■ How to complete this task:
From the first line through the line containing "Like features, issues", transcribe the records exactly and include no other lines.

■ Task input:
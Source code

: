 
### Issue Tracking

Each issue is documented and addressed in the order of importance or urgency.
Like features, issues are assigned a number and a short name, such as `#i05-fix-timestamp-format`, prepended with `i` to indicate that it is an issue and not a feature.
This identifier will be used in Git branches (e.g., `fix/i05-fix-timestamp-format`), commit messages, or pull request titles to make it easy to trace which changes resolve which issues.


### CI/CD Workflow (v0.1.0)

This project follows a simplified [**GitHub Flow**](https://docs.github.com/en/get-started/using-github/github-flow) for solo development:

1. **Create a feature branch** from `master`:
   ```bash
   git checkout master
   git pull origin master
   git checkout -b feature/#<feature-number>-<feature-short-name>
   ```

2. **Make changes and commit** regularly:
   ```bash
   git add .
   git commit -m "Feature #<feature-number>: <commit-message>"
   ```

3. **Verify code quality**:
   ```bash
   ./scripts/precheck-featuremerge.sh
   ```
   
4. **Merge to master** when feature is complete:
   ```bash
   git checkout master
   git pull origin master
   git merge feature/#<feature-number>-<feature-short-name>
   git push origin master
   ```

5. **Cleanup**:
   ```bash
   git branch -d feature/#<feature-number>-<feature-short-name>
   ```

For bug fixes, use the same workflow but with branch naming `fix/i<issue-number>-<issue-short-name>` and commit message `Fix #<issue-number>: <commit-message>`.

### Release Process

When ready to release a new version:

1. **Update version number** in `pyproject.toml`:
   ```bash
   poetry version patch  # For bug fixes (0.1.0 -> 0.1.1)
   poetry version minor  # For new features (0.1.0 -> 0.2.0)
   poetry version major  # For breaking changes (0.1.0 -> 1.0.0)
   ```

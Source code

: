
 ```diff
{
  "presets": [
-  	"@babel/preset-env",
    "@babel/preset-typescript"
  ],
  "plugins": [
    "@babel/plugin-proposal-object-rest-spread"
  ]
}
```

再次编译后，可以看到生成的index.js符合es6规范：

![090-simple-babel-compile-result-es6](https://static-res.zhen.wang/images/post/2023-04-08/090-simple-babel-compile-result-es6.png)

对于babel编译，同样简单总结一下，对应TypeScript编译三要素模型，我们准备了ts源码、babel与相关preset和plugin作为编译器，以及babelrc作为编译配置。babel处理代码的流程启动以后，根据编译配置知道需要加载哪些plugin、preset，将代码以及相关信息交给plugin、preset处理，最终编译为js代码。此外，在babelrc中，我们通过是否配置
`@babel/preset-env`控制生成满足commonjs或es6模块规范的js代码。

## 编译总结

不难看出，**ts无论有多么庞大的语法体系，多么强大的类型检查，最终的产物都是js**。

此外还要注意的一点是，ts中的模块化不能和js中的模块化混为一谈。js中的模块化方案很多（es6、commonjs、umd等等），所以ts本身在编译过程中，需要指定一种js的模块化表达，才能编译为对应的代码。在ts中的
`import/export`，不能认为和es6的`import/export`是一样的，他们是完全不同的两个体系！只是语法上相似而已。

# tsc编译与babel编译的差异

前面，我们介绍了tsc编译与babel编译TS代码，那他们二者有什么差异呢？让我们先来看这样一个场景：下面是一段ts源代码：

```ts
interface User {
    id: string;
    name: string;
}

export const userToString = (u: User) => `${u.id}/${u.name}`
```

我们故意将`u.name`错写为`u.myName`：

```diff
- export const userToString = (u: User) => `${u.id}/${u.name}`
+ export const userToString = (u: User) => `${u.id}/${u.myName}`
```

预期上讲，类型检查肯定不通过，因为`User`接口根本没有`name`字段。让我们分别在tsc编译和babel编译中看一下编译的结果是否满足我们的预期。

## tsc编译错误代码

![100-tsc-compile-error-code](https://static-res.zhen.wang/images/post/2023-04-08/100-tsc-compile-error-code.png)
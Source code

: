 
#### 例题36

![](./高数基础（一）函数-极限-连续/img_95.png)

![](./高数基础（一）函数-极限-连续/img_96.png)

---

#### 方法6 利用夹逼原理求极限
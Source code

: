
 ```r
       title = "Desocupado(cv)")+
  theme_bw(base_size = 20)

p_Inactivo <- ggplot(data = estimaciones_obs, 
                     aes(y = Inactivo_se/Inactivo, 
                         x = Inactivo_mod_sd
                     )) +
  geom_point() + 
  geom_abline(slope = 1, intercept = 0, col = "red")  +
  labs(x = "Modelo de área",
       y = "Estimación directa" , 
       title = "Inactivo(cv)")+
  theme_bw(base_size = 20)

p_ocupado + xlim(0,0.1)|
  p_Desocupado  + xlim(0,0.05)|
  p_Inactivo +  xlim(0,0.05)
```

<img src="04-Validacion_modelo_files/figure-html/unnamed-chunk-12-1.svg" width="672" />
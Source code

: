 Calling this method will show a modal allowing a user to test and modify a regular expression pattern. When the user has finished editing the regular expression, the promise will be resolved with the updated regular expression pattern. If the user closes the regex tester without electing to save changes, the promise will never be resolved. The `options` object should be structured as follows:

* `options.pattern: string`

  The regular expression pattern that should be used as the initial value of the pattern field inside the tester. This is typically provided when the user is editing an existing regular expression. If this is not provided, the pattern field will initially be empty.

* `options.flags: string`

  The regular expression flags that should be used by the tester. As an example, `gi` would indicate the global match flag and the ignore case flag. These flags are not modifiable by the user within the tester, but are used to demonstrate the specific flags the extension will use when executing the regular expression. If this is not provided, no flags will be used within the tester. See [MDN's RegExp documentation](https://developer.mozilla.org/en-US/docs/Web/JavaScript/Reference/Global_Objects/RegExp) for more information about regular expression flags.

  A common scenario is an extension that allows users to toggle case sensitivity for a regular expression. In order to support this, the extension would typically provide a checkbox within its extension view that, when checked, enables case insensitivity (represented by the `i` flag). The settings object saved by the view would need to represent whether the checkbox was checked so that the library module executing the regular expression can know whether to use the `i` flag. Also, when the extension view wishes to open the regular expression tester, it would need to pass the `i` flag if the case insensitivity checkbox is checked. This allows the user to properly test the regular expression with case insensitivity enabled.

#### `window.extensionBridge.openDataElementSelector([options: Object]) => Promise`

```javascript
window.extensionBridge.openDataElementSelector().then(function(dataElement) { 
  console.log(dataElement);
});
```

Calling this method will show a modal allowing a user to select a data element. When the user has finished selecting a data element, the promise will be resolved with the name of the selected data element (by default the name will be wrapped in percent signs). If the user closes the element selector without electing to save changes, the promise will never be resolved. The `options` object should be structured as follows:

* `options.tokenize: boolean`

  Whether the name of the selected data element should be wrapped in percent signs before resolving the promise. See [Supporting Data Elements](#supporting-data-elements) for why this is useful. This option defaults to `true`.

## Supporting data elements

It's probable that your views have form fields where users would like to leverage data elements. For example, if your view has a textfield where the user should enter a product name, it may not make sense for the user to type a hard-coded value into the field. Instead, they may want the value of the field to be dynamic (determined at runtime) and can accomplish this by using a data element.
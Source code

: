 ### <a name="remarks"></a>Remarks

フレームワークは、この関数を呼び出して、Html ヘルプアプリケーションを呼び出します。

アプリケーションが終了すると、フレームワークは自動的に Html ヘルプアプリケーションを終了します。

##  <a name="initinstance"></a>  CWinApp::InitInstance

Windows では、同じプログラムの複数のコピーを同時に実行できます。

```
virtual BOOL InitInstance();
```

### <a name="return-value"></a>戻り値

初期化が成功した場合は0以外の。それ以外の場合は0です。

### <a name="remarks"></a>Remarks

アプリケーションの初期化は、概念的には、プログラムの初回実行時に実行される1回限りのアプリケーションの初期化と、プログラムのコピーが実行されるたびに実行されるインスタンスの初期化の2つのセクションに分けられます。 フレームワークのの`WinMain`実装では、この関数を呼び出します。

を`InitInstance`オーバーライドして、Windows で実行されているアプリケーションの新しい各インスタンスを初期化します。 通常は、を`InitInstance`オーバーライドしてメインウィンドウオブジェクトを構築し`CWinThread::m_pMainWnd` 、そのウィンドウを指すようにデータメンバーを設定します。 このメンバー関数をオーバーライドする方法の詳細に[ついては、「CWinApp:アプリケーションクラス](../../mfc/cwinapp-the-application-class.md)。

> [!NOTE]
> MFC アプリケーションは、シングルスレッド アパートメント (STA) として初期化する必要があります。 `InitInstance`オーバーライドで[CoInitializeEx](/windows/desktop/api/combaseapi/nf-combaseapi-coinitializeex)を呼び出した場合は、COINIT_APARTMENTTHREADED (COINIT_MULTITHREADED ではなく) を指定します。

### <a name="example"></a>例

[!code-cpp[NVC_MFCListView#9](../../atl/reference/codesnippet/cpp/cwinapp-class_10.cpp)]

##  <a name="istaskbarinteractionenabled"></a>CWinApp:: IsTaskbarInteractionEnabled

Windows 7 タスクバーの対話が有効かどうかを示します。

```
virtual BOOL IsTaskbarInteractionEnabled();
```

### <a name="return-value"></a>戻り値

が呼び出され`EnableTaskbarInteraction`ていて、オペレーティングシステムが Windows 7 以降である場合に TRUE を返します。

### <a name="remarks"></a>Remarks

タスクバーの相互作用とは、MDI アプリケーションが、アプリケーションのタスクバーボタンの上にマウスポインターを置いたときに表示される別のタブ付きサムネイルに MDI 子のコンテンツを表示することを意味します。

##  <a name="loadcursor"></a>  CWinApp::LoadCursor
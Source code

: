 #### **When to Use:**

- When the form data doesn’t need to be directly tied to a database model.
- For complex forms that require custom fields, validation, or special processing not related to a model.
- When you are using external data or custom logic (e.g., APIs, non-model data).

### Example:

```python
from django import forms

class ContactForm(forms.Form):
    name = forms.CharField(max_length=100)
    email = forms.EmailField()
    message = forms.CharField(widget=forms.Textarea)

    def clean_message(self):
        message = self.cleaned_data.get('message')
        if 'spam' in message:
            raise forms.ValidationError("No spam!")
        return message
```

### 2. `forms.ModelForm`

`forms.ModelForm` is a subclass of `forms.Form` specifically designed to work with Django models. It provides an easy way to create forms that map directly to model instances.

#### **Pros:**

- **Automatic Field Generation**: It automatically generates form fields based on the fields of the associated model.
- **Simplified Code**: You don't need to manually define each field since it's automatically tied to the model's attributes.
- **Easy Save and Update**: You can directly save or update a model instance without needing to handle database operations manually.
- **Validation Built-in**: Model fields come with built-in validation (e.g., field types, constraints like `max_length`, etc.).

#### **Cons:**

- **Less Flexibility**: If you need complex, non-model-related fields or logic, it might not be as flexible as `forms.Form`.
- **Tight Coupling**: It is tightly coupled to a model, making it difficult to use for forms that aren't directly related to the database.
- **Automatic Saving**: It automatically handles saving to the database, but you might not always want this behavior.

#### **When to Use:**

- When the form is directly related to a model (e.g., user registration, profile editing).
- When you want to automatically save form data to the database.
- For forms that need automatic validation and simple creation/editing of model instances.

■ Exercise response:
Source code

: 
### Issue Tracking

Each issue is documented and addressed in the order of importance or urgency.
Like features, issues are assigned a number and a short name, such as `#i05-fix-timestamp-format`, prepended with `i` to indicate that it is an issue and not a feature.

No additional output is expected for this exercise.